YOUR INSTRUCTIONS -
Please give the number of lines in the listing that include the word "length", with no other words.

::: STUDY MATERIAL :::

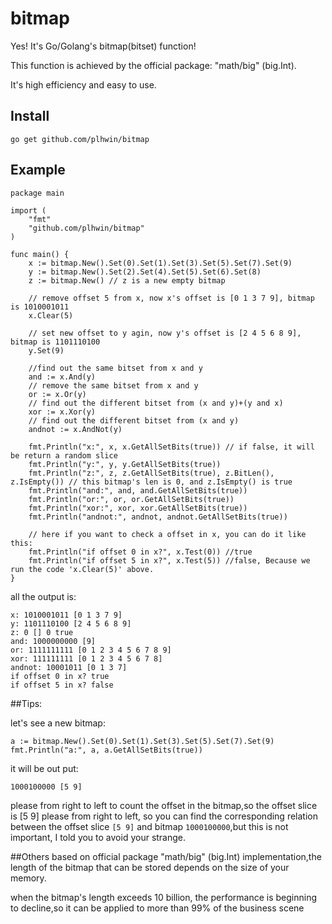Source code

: # bitmap
Yes! It's Go/Golang's bitmap(bitset) function!

This function is achieved by the official package: "math/big" (big.Int).

It's high efficiency and easy to use.


## Install
	go get github.com/plhwin/bitmap



## Example
	package main

	import (
		"fmt"
		"github.com/plhwin/bitmap"
	)

	func main() {
		x := bitmap.New().Set(0).Set(1).Set(3).Set(5).Set(7).Set(9)
		y := bitmap.New().Set(2).Set(4).Set(5).Set(6).Set(8)
		z := bitmap.New() // z is a new empty bitmap

		// remove offset 5 from x, now x's offset is [0 1 3 7 9], bitmap is 1010001011
		x.Clear(5)

		// set new offset to y agin, now y's offset is [2 4 5 6 8 9], bitmap is 1101110100
		y.Set(9)

		//find out the same bitset from x and y
		and := x.And(y)
		// remove the same bitset from x and y
		or := x.Or(y)
		// find out the different bitset from (x and y)+(y and x)
		xor := x.Xor(y)
		// find out the different bitset from (x and y)
		andnot := x.AndNot(y)

		fmt.Println("x:", x, x.GetAllSetBits(true)) // if false, it will be return a random slice
		fmt.Println("y:", y, y.GetAllSetBits(true))
		fmt.Println("z:", z, z.GetAllSetBits(true), z.BitLen(), z.IsEmpty()) // this bitmap's len is 0, and z.IsEmpty() is true
		fmt.Println("and:", and, and.GetAllSetBits(true))
		fmt.Println("or:", or, or.GetAllSetBits(true))
		fmt.Println("xor:", xor, xor.GetAllSetBits(true))
		fmt.Println("andnot:", andnot, andnot.GetAllSetBits(true))
		
		// here if you want to check a offset in x, you can do it like this:
		fmt.Println("if offset 0 in x?", x.Test(0)) //true
		fmt.Println("if offset 5 in x?", x.Test(5)) //false, Because we run the code 'x.Clear(5)' above.
	}

all the output is:

	x: 1010001011 [0 1 3 7 9]
	y: 1101110100 [2 4 5 6 8 9]
	z: 0 [] 0 true
	and: 1000000000 [9]
	or: 1111111111 [0 1 2 3 4 5 6 7 8 9]
	xor: 111111111 [0 1 2 3 4 5 6 7 8]
	andnot: 10001011 [0 1 3 7]
	if offset 0 in x? true
	if offset 5 in x? false


##Tips:

let's see a new bitmap:

	a := bitmap.New().Set(0).Set(1).Set(3).Set(5).Set(7).Set(9)
	fmt.Println("a:", a, a.GetAllSetBits(true))


it will be out put:

	1000100000 [5 9]

please from right to left to count the offset in the bitmap,so the offset slice is [5 9]
please from right to left, so you can find the corresponding relation between the offset slice `[5 9]` and bitmap `1000100000`,but this is not important, I told you to avoid your strange.


##Others
based on official package "math/big" (big.Int) implementation,the length of the bitmap that can be stored depends on the size of your memory.

when the bitmap's length exceeds 10 billion, the performance is beginning to decline,so it can be applied to more than 99% of the business scene
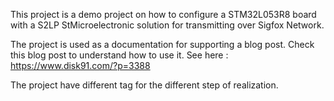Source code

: This project is a demo project on how to configure a STM32L053R8 board with a S2LP StMicroelectronic solution for transmitting over Sigfox Network.

The project is used as a documentation for supporting a blog post. Check this blog post to understand how to use it.
See here : https://www.disk91.com/?p=3388

The project have different tag for the different step of realization.
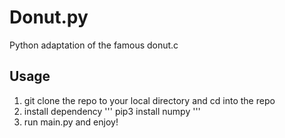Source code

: # Donut.py
Python adaptation of the famous donut.c

## Usage
1. git clone the repo to your local directory and cd into the repo
2. install dependency
'''
pip3 install numpy
'''
3. run main.py and enjoy!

:::

RESULT FOR THIS EXERCISE -
2